Stored items:
● ● ● ● ●

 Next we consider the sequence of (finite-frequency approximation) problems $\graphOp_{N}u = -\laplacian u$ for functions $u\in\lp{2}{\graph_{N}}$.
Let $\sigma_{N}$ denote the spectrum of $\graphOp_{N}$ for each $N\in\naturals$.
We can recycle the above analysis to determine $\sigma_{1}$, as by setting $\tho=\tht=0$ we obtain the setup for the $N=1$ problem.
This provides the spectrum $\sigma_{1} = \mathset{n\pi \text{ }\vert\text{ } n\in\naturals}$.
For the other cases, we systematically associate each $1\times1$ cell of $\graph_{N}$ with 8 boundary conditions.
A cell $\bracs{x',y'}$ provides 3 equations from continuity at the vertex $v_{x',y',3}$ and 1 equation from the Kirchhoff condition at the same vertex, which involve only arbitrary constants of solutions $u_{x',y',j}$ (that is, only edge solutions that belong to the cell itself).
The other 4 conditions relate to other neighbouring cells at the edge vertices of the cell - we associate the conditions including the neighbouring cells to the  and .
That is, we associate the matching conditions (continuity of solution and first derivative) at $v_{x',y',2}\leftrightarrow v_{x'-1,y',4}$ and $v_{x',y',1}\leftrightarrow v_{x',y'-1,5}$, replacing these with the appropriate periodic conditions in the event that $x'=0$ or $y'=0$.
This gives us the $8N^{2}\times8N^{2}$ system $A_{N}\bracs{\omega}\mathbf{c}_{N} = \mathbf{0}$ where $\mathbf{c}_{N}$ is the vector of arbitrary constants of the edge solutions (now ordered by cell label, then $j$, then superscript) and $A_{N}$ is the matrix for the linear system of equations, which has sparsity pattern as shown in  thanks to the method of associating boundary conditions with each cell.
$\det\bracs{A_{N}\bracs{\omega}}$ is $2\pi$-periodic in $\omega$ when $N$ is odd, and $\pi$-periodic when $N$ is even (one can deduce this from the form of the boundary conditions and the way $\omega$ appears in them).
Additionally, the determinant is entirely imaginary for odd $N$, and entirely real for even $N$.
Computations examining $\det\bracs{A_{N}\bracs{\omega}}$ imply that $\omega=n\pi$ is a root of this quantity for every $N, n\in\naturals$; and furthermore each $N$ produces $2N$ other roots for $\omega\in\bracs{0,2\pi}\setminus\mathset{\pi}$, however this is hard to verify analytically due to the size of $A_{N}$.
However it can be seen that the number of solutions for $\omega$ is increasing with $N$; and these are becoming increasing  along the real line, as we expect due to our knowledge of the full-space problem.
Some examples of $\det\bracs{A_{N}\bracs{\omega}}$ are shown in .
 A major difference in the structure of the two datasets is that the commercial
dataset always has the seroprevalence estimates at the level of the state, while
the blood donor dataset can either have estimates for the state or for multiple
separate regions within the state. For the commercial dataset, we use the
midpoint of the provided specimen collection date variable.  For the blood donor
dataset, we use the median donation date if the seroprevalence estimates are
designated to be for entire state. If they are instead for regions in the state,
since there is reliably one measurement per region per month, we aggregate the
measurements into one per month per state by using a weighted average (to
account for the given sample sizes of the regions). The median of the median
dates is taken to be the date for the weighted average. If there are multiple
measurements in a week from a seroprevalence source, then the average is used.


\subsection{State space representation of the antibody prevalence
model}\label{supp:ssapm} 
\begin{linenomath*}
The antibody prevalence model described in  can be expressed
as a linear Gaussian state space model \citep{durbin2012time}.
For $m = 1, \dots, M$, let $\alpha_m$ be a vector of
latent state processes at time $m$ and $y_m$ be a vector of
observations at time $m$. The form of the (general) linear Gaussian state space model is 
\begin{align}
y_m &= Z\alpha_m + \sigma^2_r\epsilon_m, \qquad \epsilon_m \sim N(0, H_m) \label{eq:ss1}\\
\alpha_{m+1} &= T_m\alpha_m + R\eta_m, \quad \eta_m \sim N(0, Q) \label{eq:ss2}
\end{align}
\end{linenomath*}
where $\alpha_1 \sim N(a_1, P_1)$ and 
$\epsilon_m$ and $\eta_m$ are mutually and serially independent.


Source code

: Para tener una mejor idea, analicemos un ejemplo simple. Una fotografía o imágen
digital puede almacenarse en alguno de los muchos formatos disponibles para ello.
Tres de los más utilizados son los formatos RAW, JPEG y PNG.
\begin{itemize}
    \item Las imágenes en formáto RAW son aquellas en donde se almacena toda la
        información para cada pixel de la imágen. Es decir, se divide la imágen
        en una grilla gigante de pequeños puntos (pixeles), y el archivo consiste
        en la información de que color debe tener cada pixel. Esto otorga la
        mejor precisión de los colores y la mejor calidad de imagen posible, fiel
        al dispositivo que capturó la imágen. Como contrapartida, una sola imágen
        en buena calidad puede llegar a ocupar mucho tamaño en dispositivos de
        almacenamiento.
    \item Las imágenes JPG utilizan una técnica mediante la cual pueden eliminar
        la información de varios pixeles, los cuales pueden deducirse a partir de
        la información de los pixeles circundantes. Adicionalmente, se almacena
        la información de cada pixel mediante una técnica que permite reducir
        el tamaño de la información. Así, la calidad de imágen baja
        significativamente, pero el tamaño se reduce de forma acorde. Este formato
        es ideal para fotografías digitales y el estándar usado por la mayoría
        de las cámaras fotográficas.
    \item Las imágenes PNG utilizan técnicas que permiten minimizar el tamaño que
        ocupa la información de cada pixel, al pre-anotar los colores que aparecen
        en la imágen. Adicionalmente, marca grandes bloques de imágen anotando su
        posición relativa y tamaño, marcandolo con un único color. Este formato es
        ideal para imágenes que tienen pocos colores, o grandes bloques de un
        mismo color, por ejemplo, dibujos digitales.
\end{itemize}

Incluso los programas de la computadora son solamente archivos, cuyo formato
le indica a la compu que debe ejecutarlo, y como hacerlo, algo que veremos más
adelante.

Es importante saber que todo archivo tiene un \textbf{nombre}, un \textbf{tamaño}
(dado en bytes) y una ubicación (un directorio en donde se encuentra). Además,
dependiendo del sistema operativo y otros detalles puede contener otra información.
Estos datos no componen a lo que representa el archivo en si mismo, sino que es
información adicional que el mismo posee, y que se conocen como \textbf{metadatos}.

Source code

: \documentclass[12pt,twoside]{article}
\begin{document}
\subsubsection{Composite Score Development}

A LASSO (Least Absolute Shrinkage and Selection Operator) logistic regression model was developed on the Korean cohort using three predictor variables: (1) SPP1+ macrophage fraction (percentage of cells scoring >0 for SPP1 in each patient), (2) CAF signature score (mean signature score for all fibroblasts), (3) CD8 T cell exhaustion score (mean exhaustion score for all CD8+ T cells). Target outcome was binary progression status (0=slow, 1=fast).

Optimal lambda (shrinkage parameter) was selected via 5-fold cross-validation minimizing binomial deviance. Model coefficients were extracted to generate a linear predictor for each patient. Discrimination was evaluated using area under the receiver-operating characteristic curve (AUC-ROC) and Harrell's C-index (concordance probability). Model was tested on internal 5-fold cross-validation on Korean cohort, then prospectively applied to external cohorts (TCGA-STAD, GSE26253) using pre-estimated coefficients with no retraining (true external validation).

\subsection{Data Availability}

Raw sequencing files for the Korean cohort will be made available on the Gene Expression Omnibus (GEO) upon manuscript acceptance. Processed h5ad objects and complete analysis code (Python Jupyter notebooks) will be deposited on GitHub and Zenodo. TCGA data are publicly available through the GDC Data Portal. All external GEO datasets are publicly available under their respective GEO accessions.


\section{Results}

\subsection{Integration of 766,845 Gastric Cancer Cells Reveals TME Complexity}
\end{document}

● ● ● ● ●

TASK DETAILS: Every line above that includes the word "linear" should be listed.

WRITTEN REPLY:
This gives us the $8N^{2}\times8N^{2}$ system $A_{N}\bracs{\omega}\mathbf{c}_{N} = \mathbf{0}$ where $\mathbf{c}_{N}$ is the vector of arbitrary constants of the edge solutions (now ordered by cell label, then $j$, then superscript) and $A_{N}$ is the matrix for the linear system of equations, which has sparsity pattern as shown in  thanks to the method of associating boundary conditions with each cell.
as a linear Gaussian state space model \citep{durbin2012time}.
observations at time $m$. The form of the (general) linear Gaussian state space model is 
Optimal lambda (shrinkage parameter) was selected via 5-fold cross-validation minimizing binomial deviance. Model coefficients were extracted to generate a linear predictor for each patient. Discrimination was evaluated using area under the receiver-operating characteristic curve (AUC-ROC) and Harrell's C-index (concordance probability). Model was tested on internal 5-fold cross-validation on Korean cohort, then prospectively applied to external cohorts (TCGA-STAD, GSE26253) using pre-estimated coefficients with no retraining (true external validation).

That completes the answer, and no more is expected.